§ **EXERCISE AIM**: Each line of the material below is to be given again exactly.

§ **DATA FOR THIS TASK**:
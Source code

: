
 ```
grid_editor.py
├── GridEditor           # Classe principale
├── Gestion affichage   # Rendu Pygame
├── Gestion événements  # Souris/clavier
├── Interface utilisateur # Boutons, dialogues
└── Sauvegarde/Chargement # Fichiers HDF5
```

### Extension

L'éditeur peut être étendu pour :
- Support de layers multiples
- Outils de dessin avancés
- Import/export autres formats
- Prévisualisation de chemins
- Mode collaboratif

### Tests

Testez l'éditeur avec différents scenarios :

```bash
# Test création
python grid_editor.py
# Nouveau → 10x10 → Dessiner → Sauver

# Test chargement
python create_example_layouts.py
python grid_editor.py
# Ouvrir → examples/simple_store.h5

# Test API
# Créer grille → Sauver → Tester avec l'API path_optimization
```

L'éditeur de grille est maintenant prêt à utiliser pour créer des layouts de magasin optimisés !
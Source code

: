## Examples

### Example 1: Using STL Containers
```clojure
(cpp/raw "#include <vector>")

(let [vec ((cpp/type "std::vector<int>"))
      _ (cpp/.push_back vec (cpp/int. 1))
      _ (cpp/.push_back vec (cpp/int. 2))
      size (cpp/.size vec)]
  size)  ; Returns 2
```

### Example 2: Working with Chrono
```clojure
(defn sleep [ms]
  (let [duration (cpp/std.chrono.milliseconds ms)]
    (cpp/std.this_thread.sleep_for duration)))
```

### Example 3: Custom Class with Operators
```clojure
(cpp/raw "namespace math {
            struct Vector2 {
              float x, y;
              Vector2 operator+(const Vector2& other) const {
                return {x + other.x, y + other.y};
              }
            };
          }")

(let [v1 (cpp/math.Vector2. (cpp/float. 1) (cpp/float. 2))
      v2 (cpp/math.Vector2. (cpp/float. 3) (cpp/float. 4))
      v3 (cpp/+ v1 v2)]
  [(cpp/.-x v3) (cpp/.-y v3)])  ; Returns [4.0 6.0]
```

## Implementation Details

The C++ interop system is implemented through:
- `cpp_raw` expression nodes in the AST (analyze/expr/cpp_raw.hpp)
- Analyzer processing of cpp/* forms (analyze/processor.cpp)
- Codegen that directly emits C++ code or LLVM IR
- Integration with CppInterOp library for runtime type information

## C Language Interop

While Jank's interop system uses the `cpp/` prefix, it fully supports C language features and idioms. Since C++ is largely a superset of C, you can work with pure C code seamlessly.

§ **ANSWER SPACE**:
Source code

:
 ```
grid_editor.py
├── GridEditor           # Classe principale
├── Gestion affichage   # Rendu Pygame
├── Gestion événements  # Souris/clavier
├── Interface utilisateur # Boutons, dialogues
└── Sauvegarde/Chargement # Fichiers HDF5
```

### Extension

L'éditeur peut être étendu pour :
- Support de layers multiples
- Outils de dessin avancés
- Import/export autres formats
- Prévisualisation de chemins
- Mode collaboratif

### Tests

Testez l'éditeur avec différents scenarios :

```bash
# Test création
python grid_editor.py
# Nouveau → 10x10 → Dessiner → Sauver

# Test chargement
python create_example_layouts.py
python grid_editor.py
# Ouvrir → examples/simple_store.h5

# Test API
# Créer grille → Sauver → Tester avec l'API path_optimization
```

L'éditeur de grille est maintenant prêt à utiliser pour créer des layouts de magasin optimisés !
Source code

:## Examples

### Example 1: Using STL Containers
```clojure
(cpp/raw "#include <vector>")

(let [vec ((cpp/type "std::vector<int>"))
      _ (cpp/.push_back vec (cpp/int. 1))
      _ (cpp/.push_back vec (cpp/int. 2))
      size (cpp/.size vec)]
  size)  ; Returns 2
```

### Example 2: Working with Chrono
```clojure
(defn sleep [ms]
  (let [duration (cpp/std.chrono.milliseconds ms)]
    (cpp/std.this_thread.sleep_for duration)))
```

### Example 3: Custom Class with Operators
```clojure
(cpp/raw "namespace math {
            struct Vector2 {
              float x, y;
              Vector2 operator+(const Vector2& other) const {
                return {x + other.x, y + other.y};
              }
            };
          }")

(let [v1 (cpp/math.Vector2. (cpp/float. 1) (cpp/float. 2))
      v2 (cpp/math.Vector2. (cpp/float. 3) (cpp/float. 4))
      v3 (cpp/+ v1 v2)]
  [(cpp/.-x v3) (cpp/.-y v3)])  ; Returns [4.0 6.0]
```

## Implementation Details

The C++ interop system is implemented through:
- `cpp_raw` expression nodes in the AST (analyze/expr/cpp_raw.hpp)
- Analyzer processing of cpp/* forms (analyze/processor.cpp)
- Codegen that directly emits C++ code or LLVM IR
- Integration with CppInterOp library for runtime type information

## C Language Interop

While Jank's interop system uses the `cpp/` prefix, it fully supports C language features and idioms. Since C++ is largely a superset of C, you can work with pure C code seamlessly.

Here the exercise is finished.